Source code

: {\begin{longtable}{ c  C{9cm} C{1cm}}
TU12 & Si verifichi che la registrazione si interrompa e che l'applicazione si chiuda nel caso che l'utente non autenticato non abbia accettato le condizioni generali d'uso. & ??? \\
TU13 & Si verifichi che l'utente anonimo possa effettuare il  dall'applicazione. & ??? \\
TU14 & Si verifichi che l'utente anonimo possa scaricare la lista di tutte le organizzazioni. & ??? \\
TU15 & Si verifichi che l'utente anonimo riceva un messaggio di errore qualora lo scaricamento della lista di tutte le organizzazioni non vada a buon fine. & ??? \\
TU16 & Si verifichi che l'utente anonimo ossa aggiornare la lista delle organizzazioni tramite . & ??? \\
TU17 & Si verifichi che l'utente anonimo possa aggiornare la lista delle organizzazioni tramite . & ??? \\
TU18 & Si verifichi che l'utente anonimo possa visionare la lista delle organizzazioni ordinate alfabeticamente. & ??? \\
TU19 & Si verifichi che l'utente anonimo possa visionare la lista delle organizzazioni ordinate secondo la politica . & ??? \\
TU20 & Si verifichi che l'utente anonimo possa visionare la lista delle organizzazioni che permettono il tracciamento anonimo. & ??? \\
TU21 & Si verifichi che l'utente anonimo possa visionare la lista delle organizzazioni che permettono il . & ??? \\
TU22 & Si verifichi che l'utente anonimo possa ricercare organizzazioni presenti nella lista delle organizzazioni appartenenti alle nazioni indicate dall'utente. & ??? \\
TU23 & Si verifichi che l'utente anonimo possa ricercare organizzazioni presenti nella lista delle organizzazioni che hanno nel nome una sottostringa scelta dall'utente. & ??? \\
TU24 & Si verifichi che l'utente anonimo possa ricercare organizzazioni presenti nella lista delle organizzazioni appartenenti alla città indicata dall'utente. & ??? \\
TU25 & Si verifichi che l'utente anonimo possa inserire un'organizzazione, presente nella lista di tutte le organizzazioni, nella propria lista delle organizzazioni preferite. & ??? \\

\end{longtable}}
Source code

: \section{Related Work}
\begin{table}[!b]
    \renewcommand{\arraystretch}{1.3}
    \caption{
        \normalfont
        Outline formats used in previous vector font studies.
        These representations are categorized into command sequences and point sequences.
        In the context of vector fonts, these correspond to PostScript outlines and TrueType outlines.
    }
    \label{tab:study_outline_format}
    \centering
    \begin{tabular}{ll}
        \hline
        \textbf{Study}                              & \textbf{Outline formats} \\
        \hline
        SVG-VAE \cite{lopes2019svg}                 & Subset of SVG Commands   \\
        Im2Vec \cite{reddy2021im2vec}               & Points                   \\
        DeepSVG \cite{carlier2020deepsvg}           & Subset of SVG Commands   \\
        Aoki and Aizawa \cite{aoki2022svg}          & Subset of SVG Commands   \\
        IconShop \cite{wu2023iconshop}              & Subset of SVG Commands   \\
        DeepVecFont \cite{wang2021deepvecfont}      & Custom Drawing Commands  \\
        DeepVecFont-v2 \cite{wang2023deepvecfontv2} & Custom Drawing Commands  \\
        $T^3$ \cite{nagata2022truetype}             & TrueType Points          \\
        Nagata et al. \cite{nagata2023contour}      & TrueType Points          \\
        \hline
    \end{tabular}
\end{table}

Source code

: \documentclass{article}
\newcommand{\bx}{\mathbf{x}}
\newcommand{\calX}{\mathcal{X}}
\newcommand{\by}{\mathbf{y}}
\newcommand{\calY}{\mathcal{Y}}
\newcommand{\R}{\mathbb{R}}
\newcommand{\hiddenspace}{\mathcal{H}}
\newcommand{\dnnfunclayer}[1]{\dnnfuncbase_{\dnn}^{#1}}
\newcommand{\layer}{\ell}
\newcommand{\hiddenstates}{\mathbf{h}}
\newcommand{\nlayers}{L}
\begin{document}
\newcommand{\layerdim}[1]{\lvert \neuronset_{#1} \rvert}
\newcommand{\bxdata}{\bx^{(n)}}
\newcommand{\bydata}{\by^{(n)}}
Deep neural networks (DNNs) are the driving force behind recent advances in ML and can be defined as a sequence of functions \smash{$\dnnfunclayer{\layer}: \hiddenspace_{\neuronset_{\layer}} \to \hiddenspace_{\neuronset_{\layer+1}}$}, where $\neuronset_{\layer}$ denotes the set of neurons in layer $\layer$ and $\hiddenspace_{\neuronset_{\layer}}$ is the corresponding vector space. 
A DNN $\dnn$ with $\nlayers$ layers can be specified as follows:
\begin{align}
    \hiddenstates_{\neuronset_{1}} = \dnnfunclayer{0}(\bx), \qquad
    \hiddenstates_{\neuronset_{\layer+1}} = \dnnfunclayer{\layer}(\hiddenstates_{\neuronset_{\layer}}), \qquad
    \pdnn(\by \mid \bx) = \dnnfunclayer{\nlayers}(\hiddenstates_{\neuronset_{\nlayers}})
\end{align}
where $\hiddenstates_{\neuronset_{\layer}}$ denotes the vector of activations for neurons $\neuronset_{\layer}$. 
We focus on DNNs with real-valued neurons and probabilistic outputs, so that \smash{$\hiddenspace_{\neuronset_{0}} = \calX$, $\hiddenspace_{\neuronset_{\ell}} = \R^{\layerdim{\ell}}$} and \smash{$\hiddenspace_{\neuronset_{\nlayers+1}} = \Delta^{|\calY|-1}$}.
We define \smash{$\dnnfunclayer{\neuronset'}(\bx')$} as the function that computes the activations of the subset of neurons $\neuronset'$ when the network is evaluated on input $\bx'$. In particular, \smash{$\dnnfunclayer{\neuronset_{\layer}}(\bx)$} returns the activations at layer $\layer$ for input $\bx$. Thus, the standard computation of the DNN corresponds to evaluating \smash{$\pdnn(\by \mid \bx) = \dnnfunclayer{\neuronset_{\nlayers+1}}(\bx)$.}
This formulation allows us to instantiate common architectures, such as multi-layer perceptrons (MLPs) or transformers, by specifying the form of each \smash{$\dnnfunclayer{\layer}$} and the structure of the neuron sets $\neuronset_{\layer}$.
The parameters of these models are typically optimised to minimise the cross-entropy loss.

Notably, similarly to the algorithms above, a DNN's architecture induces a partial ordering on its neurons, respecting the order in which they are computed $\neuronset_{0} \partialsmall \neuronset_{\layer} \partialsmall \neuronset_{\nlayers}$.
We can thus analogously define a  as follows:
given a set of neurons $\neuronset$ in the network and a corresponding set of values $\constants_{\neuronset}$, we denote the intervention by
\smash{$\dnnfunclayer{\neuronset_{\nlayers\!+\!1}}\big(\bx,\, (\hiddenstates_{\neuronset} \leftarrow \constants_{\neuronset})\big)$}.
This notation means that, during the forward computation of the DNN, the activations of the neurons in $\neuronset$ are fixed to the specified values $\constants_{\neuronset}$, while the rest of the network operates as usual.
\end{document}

######

Problem — Starting at the first line and ending at the last, restate the material word for word.

Written solution —
Source code

: {\begin{longtable}{ c  C{9cm} C{1cm}}
TU12 & Si verifichi che la registrazione si interrompa e che l'applicazione si chiuda nel caso che l'utente non autenticato non abbia accettato le condizioni generali d'uso. & ??? \\
TU13 & Si verifichi che l'utente anonimo possa effettuare il  dall'applicazione. & ??? \\
TU14 & Si verifichi che l'utente anonimo possa scaricare la lista di tutte le organizzazioni. & ??? \\
TU15 & Si verifichi che l'utente anonimo riceva un messaggio di errore qualora lo scaricamento della lista di tutte le organizzazioni non vada a buon fine. & ??? \\
TU16 & Si verifichi che l'utente anonimo ossa aggiornare la lista delle organizzazioni tramite . & ??? \\
TU17 & Si verifichi che l'utente anonimo possa aggiornare la lista delle organizzazioni tramite . & ??? \\
TU18 & Si verifichi che l'utente anonimo possa visionare la lista delle organizzazioni ordinate alfabeticamente. & ??? \\
TU19 & Si verifichi che l'utente anonimo possa visionare la lista delle organizzazioni ordinate secondo la politica . & ??? \\
TU20 & Si verifichi che l'utente anonimo possa visionare la lista delle organizzazioni che permettono il tracciamento anonimo. & ??? \\
TU21 & Si verifichi che l'utente anonimo possa visionare la lista delle organizzazioni che permettono il . & ??? \\
TU22 & Si verifichi che l'utente anonimo possa ricercare organizzazioni presenti nella lista delle organizzazioni appartenenti alle nazioni indicate dall'utente. & ??? \\
TU23 & Si verifichi che l'utente anonimo possa ricercare organizzazioni presenti nella lista delle organizzazioni che hanno nel nome una sottostringa scelta dall'utente. & ??? \\
TU24 & Si verifichi che l'utente anonimo possa ricercare organizzazioni presenti nella lista delle organizzazioni appartenenti alla città indicata dall'utente. & ??? \\
TU25 & Si verifichi che l'utente anonimo possa inserire un'organizzazione, presente nella lista di tutte le organizzazioni, nella propria lista delle organizzazioni preferite. & ??? \\

\end{longtable}}
Source code

: \section{Related Work}
\begin{table}[!b]
    \renewcommand{\arraystretch}{1.3}
    \caption{
        \normalfont
        Outline formats used in previous vector font studies.
        These representations are categorized into command sequences and point sequences.
        In the context of vector fonts, these correspond to PostScript outlines and TrueType outlines.
    }
    \label{tab:study_outline_format}
    \centering
    \begin{tabular}{ll}
        \hline
        \textbf{Study}                              & \textbf{Outline formats} \\
        \hline
        SVG-VAE \cite{lopes2019svg}                 & Subset of SVG Commands   \\
        Im2Vec \cite{reddy2021im2vec}               & Points                   \\
        DeepSVG \cite{carlier2020deepsvg}           & Subset of SVG Commands   \\
        Aoki and Aizawa \cite{aoki2022svg}          & Subset of SVG Commands   \\
        IconShop \cite{wu2023iconshop}              & Subset of SVG Commands   \\
        DeepVecFont \cite{wang2021deepvecfont}      & Custom Drawing Commands  \\
        DeepVecFont-v2 \cite{wang2023deepvecfontv2} & Custom Drawing Commands  \\
        $T^3$ \cite{nagata2022truetype}             & TrueType Points          \\
        Nagata et al. \cite{nagata2023contour}      & TrueType Points          \\
        \hline
    \end{tabular}
\end{table}

Source code

: \documentclass{article}
\newcommand{\bx}{\mathbf{x}}
\newcommand{\calX}{\mathcal{X}}
\newcommand{\by}{\mathbf{y}}
\newcommand{\calY}{\mathcal{Y}}
\newcommand{\R}{\mathbb{R}}
\newcommand{\hiddenspace}{\mathcal{H}}
\newcommand{\dnnfunclayer}[1]{\dnnfuncbase_{\dnn}^{#1}}
\newcommand{\layer}{\ell}
\newcommand{\hiddenstates}{\mathbf{h}}
\newcommand{\nlayers}{L}
\begin{document}
\newcommand{\layerdim}[1]{\lvert \neuronset_{#1} \rvert}
\newcommand{\bxdata}{\bx^{(n)}}
\newcommand{\bydata}{\by^{(n)}}
Deep neural networks (DNNs) are the driving force behind recent advances in ML and can be defined as a sequence of functions \smash{$\dnnfunclayer{\layer}: \hiddenspace_{\neuronset_{\layer}} \to \hiddenspace_{\neuronset_{\layer+1}}$}, where $\neuronset_{\layer}$ denotes the set of neurons in layer $\layer$ and $\hiddenspace_{\neuronset_{\layer}}$ is the corresponding vector space. 
A DNN $\dnn$ with $\nlayers$ layers can be specified as follows:
\begin{align}
    \hiddenstates_{\neuronset_{1}} = \dnnfunclayer{0}(\bx), \qquad
    \hiddenstates_{\neuronset_{\layer+1}} = \dnnfunclayer{\layer}(\hiddenstates_{\neuronset_{\layer}}), \qquad
    \pdnn(\by \mid \bx) = \dnnfunclayer{\nlayers}(\hiddenstates_{\neuronset_{\nlayers}})
\end{align}
where $\hiddenstates_{\neuronset_{\layer}}$ denotes the vector of activations for neurons $\neuronset_{\layer}$. 
We focus on DNNs with real-valued neurons and probabilistic outputs, so that \smash{$\hiddenspace_{\neuronset_{0}} = \calX$, $\hiddenspace_{\neuronset_{\ell}} = \R^{\layerdim{\ell}}$} and \smash{$\hiddenspace_{\neuronset_{\nlayers+1}} = \Delta^{|\calY|-1}$}.
We define \smash{$\dnnfunclayer{\neuronset'}(\bx')$} as the function that computes the activations of the subset of neurons $\neuronset'$ when the network is evaluated on input $\bx'$. In particular, \smash{$\dnnfunclayer{\neuronset_{\layer}}(\bx)$} returns the activations at layer $\layer$ for input $\bx$. Thus, the standard computation of the DNN corresponds to evaluating \smash{$\pdnn(\by \mid \bx) = \dnnfunclayer{\neuronset_{\nlayers+1}}(\bx)$.}
This formulation allows us to instantiate common architectures, such as multi-layer perceptrons (MLPs) or transformers, by specifying the form of each \smash{$\dnnfunclayer{\layer}$} and the structure of the neuron sets $\neuronset_{\layer}$.
The parameters of these models are typically optimised to minimise the cross-entropy loss.

Notably, similarly to the algorithms above, a DNN's architecture induces a partial ordering on its neurons, respecting the order in which they are computed $\neuronset_{0} \partialsmall \neuronset_{\layer} \partialsmall \neuronset_{\nlayers}$.
We can thus analogously define a  as follows:
given a set of neurons $\neuronset$ in the network and a corresponding set of values $\constants_{\neuronset}$, we denote the intervention by
\smash{$\dnnfunclayer{\neuronset_{\nlayers\!+\!1}}\big(\bx,\, (\hiddenstates_{\neuronset} \leftarrow \constants_{\neuronset})\big)$}.
This notation means that, during the forward computation of the DNN, the activations of the neurons in $\neuronset$ are fixed to the specified values $\constants_{\neuronset}$, while the rest of the network operates as usual.
\end{document}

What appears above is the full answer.